Start of Given information

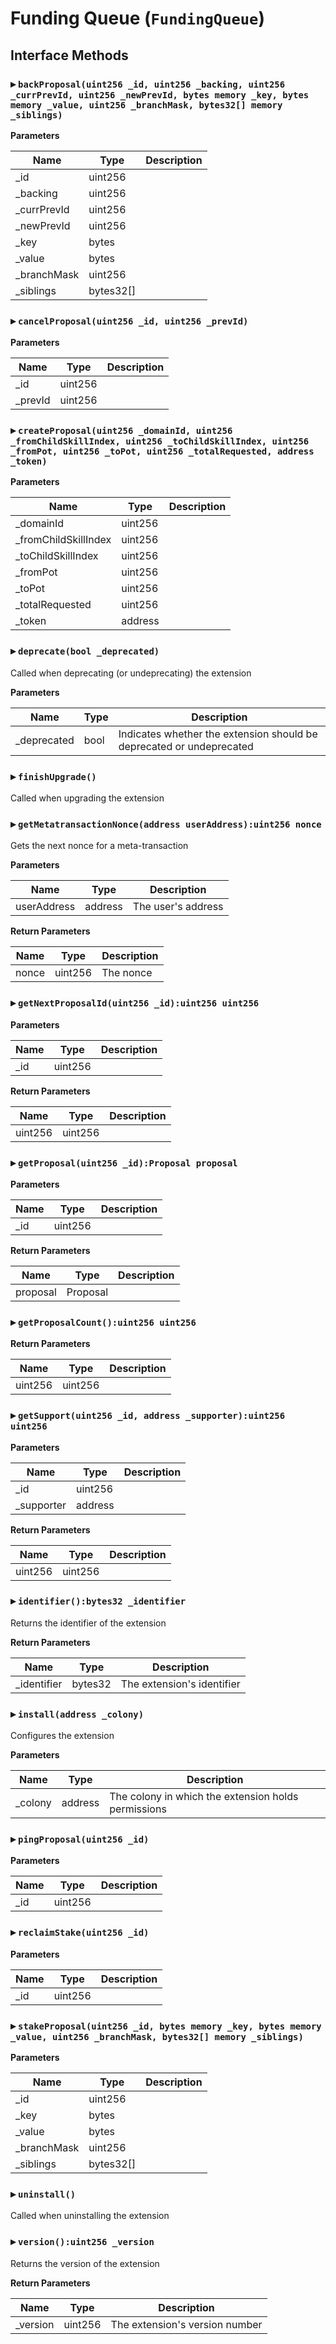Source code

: # Funding Queue (`FundingQueue`)

  
## Interface Methods

### ▸ `backProposal(uint256 _id, uint256 _backing, uint256 _currPrevId, uint256 _newPrevId, bytes memory _key, bytes memory _value, uint256 _branchMask, bytes32[] memory _siblings)`




**Parameters**

|Name|Type|Description|
|---|---|---|
|_id|uint256|
|_backing|uint256|
|_currPrevId|uint256|
|_newPrevId|uint256|
|_key|bytes|
|_value|bytes|
|_branchMask|uint256|
|_siblings|bytes32[]|


### ▸ `cancelProposal(uint256 _id, uint256 _prevId)`




**Parameters**

|Name|Type|Description|
|---|---|---|
|_id|uint256|
|_prevId|uint256|


### ▸ `createProposal(uint256 _domainId, uint256 _fromChildSkillIndex, uint256 _toChildSkillIndex, uint256 _fromPot, uint256 _toPot, uint256 _totalRequested, address _token)`




**Parameters**

|Name|Type|Description|
|---|---|---|
|_domainId|uint256|
|_fromChildSkillIndex|uint256|
|_toChildSkillIndex|uint256|
|_fromPot|uint256|
|_toPot|uint256|
|_totalRequested|uint256|
|_token|address|


### ▸ `deprecate(bool _deprecated)`

Called when deprecating (or undeprecating) the extension


**Parameters**

|Name|Type|Description|
|---|---|---|
|_deprecated|bool|Indicates whether the extension should be deprecated or undeprecated


### ▸ `finishUpgrade()`

Called when upgrading the extension




### ▸ `getMetatransactionNonce(address userAddress):uint256 nonce`

Gets the next nonce for a meta-transaction


**Parameters**

|Name|Type|Description|
|---|---|---|
|userAddress|address|The user's address

**Return Parameters**

|Name|Type|Description|
|---|---|---|
|nonce|uint256|The nonce

### ▸ `getNextProposalId(uint256 _id):uint256 uint256`




**Parameters**

|Name|Type|Description|
|---|---|---|
|_id|uint256|

**Return Parameters**

|Name|Type|Description|
|---|---|---|
|uint256|uint256|

### ▸ `getProposal(uint256 _id):Proposal proposal`




**Parameters**

|Name|Type|Description|
|---|---|---|
|_id|uint256|

**Return Parameters**

|Name|Type|Description|
|---|---|---|
|proposal|Proposal|

### ▸ `getProposalCount():uint256 uint256`





**Return Parameters**

|Name|Type|Description|
|---|---|---|
|uint256|uint256|

### ▸ `getSupport(uint256 _id, address _supporter):uint256 uint256`




**Parameters**

|Name|Type|Description|
|---|---|---|
|_id|uint256|
|_supporter|address|

**Return Parameters**

|Name|Type|Description|
|---|---|---|
|uint256|uint256|

### ▸ `identifier():bytes32 _identifier`

Returns the identifier of the extension



**Return Parameters**

|Name|Type|Description|
|---|---|---|
|_identifier|bytes32|The extension's identifier

### ▸ `install(address _colony)`

Configures the extension


**Parameters**

|Name|Type|Description|
|---|---|---|
|_colony|address|The colony in which the extension holds permissions


### ▸ `pingProposal(uint256 _id)`




**Parameters**

|Name|Type|Description|
|---|---|---|
|_id|uint256|


### ▸ `reclaimStake(uint256 _id)`




**Parameters**

|Name|Type|Description|
|---|---|---|
|_id|uint256|


### ▸ `stakeProposal(uint256 _id, bytes memory _key, bytes memory _value, uint256 _branchMask, bytes32[] memory _siblings)`




**Parameters**

|Name|Type|Description|
|---|---|---|
|_id|uint256|
|_key|bytes|
|_value|bytes|
|_branchMask|uint256|
|_siblings|bytes32[]|


### ▸ `uninstall()`

Called when uninstalling the extension




### ▸ `version():uint256 _version`

Returns the version of the extension



**Return Parameters**

|Name|Type|Description|
|---|---|---|
|_version|uint256|The extension's version number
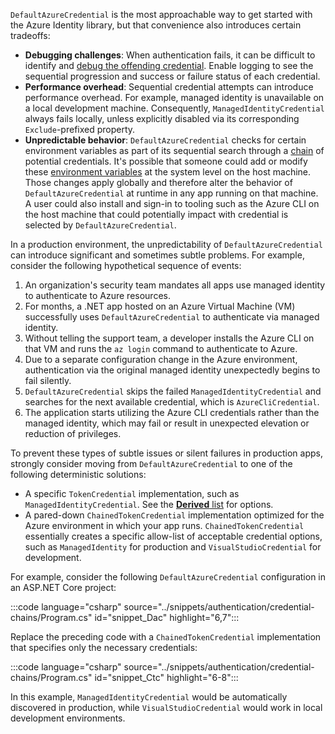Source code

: 
`DefaultAzureCredential` is the most approachable way to get started with the Azure Identity library, but that convenience also introduces certain tradeoffs:

- **Debugging challenges**: When authentication fails, it can be difficult to identify and [debug the offending credential](/dotnet/azure/sdk/authentication/credential-chains?tabs=dac#debug-a-chained-credential). Enable logging to see the sequential progression and success or failure status of each credential.
- **Performance overhead**: Sequential credential attempts can introduce performance overhead. For example, managed identity is unavailable on a local development machine. Consequently, `ManagedIdentityCredential` always fails locally, unless explicitly disabled via its corresponding `Exclude`-prefixed property.
- **Unpredictable behavior**: `DefaultAzureCredential` checks for certain environment variables as part of its sequential search through a [chain](/dotnet/api/azure.identity.defaultazurecredential?view=azure-dotnet) of potential credentials. It's possible that someone could add or modify these [environment variables](https://github.com/Azure/azure-sdk-for-net/blob/main/sdk/identity/Azure.Identity/README.md#environment-variables) at the system level on the host machine. Those changes apply globally and therefore alter the behavior of `DefaultAzureCredential` at runtime in any app running on that machine. A user could also install and sign-in to tooling such as the Azure CLI on the host machine that could potentially impact with credential is selected by `DefaultAzureCredential`.

In a production environment, the unpredictability of `DefaultAzureCredential` can introduce significant and sometimes subtle problems. For example, consider the following hypothetical sequence of events:

1. An organization's security team mandates all apps use managed identity to authenticate to Azure resources.
1. For months, a .NET app hosted on an Azure Virtual Machine (VM) successfully uses `DefaultAzureCredential` to authenticate via managed identity.
1. Without telling the support team, a developer installs the Azure CLI on that VM and runs the `az login` command to authenticate to Azure.
1. Due to a separate configuration change in the Azure environment, authentication via the original managed identity unexpectedly begins to fail silently.
1. `DefaultAzureCredential` skips the failed `ManagedIdentityCredential` and searches for the next available credential, which is `AzureCliCredential`.
1. The application starts utilizing the Azure CLI credentials rather than the managed identity, which may fail or result in unexpected elevation or reduction of privileges.

To prevent these types of subtle issues or silent failures in production apps, strongly consider moving from `DefaultAzureCredential` to one of the following deterministic solutions:

- A specific `TokenCredential` implementation, such as `ManagedIdentityCredential`. See the [**Derived** list](/dotnet/api/azure.core.tokencredential?view=azure-dotnet&preserve-view=true#definition) for options.
- A pared-down `ChainedTokenCredential` implementation optimized for the Azure environment in which your app runs. `ChainedTokenCredential` essentially creates a specific allow-list of acceptable credential options, such as `ManagedIdentity` for production and `VisualStudioCredential` for development.

For example, consider the following `DefaultAzureCredential` configuration in an ASP.NET Core project:

:::code language="csharp" source="../snippets/authentication/credential-chains/Program.cs" id="snippet_Dac" highlight="6,7":::

Replace the preceding code with a `ChainedTokenCredential` implementation that specifies only the necessary credentials:

:::code language="csharp" source="../snippets/authentication/credential-chains/Program.cs" id="snippet_Ctc" highlight="6-8":::

In this example, `ManagedIdentityCredential` would be automatically discovered in production, while `VisualStudioCredential` would work in local development environments.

End of Given information

◆ What needs to be done:
Find how many lines above include "identifier", then write only that count.

◆ Output for this task:
3